Siamo abituati a pensare l'idea e la pratica di progresso come una
caratteristica peculiare dell'era moderna. Da secoli ci hanno
raccontato una storia lineare, in cui le innovazioni (tecnologiche,
scientifiche, ecc.) superano costantemente in qualità e
precisione quelle delle generazioni precedenti, cumulando prestazioni
sempre più sofisticate e immagazzinando dati sempre più
poderosi in spazi sempre più ridotti e miniaturizzati.
A pensarci bene, però, questa narrazione ipermoderna e tutta
tecnica rinnova in realtà il mito arcaico di Cronos che divora i
propri figli finché non interviene Zeus a interrompere il gioco
assassinandolo.

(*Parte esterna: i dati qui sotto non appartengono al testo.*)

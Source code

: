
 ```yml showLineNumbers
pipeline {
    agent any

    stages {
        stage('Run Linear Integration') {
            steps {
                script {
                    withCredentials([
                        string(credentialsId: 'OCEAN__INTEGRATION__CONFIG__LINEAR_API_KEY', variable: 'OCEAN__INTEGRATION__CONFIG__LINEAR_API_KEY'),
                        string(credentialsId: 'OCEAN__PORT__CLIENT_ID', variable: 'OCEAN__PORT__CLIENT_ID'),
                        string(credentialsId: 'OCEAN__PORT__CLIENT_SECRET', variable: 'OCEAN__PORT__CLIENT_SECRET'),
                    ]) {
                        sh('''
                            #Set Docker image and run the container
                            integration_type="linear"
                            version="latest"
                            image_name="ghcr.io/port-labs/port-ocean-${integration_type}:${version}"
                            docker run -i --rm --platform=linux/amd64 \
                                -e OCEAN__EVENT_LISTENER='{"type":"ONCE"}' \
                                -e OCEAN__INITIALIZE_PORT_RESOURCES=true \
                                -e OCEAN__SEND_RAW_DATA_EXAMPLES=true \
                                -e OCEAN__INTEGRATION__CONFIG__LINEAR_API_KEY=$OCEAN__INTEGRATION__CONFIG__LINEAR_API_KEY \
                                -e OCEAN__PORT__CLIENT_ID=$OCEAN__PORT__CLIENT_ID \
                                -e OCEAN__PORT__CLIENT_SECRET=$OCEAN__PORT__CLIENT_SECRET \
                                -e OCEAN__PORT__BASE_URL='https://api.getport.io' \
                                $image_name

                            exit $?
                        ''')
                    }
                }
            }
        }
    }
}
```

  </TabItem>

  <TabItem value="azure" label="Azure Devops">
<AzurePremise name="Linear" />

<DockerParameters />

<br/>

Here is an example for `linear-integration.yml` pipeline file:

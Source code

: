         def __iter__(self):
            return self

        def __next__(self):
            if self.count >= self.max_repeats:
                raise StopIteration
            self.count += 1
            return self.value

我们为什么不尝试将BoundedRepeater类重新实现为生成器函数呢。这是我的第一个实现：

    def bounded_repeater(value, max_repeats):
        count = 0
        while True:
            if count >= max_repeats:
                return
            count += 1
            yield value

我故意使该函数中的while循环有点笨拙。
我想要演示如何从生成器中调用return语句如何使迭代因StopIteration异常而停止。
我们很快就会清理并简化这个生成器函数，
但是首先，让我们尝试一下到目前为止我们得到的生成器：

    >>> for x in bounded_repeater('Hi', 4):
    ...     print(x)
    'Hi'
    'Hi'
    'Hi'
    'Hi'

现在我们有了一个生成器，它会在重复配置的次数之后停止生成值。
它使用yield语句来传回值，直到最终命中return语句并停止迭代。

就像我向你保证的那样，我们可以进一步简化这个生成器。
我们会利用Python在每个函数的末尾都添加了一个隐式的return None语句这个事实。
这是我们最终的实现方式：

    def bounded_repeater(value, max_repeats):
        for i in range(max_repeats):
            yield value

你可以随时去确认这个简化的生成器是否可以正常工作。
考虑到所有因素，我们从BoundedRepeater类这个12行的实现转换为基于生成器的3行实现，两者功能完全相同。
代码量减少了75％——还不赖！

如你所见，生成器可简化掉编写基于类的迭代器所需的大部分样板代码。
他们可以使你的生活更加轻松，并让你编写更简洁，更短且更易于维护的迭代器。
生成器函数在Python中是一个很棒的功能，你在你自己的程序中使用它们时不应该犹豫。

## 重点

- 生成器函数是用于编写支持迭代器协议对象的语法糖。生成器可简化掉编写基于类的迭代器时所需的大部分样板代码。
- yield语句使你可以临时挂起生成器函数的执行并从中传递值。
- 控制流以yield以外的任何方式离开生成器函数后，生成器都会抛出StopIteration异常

In effetti, ogni progresso della scienza e della
tecnologia ci viene venduto come una evoluzione indolore, mentre in
realtà non solo si divora la tecnologia precedente, lasciandoci
macerie ingestibili e non rottamabili, ma divora inoltre le nostre
stesse esistenze, lasciandoci un ambiente sconvolto, non più in
grado di autorigenerarsi.
Il mito del progresso, infatti, prende in considerazione il proprio
prodotto applicato in diverse sfere della nostra vita quotidiana, senza
tuttavia preoccuparsi di integrarli in un contesto ambientale
più ampio in cui tali sfere parziali di vita insistono sino a
raggiungere la dimensione di una forma-di-vita epocale. E non sempre
è facile attuare una transizione indolore tra forme-di-vita
diverse.
Se guardiamo al paesaggio della nostra Italia con lo sguardo rivolto
alla generazione passata, le differenze introdotto nella esistenza
quotidiana a partire dalle innovazioni del progresso risultano
notevoli, sino a modificare i contorni dei nostri orizzonti visivi e
percettivi. Le categorie che usavamo trent'anni fa non sono più
spendibili nel contesto odierno, esattamente come i problemi e le
soluzioni di allora sono insussistenti oggi, mentre ci troviamo di
fronte a questioni inedite a loro volta figlie dei disastri di quel che
abbiamo definito progresso.
Il mito, come sempre, ci blinda la vista: pensiamo in termini
autoreferenti, riflettiamo sui benefici del progresso in termini chiusi
e gretti sul nostro piccolo io quotidiano, misurando il giudizio di
valore sulla bontà del progresso limitatamente ai vantaggi che
ne conseguiamo. Veniamo oscurati dalla vista di ciò che non
funziona nella direzione di benefici collettivi, poiché
l'ideologia individualistica del liberalismo ritiene, altrettanto
miticamente, che l'utilità del singolo vale automaticamente
l'utilità collettiva. Purtroppo per tale ideologia, proprio la
questione ecologica ed ambientale, nata sull'onda di una acritica
esaltazione di ogni forma di progresso tout court, si è
incaricata di dimostrare, con drammatici dati alla mano, quanto siamo
costretti a far pagare alle generazioni seguenti
l'irresponsabilità del concorso folle verso il mito del
progresso.
Tutti noi, eredi del futurismo italiano, siamo convinti che la
velocità fa bene alle nostre vite, quando tale superstizione ci
rende ciechi di fronte al godimento della vita come idonea percezione
dei ritmi differenti con cui gustiamo il sapore della nostra esistenza
al mondo. La velocità accorcia il tragitto temporale della
nostra vita, scagliandoci verso una realtà ipermobile dalla
quale non solo non traiamo alcun beneficio, se non raramente, ma anzi
ricaviamo solo danni e lutti, registrati con criminale lucidità
dai tg serali del venerdì e del sabato: una carneficina del
progresso che fa più morti di una guerra. Ma in effetti abbiamo
dichiarato guerra alle nostre esistenze affidandoci totalmente e
ciecamente al mito del progresso.
Certo, la critica del progresso, spesso evoluto in direzione di una
successione tutto sommato insignificante di nuovi modelli, di nuove
merci, di nuovi stili di vita che nulla aggiungono in felicità
quelli che releghiamo alle spalle, non significa voler retrocedere
all'era della pietra, già per il solo fatto che tale ipotesi,
per alcuni provocazione affascinante, è assolutamente
impercorribile: la storia non fa salti indietro, e quando li fa li
compie sotto il forzato effetto di una catastrofe (per lo più
militare, bellica, nucleare, ambientale).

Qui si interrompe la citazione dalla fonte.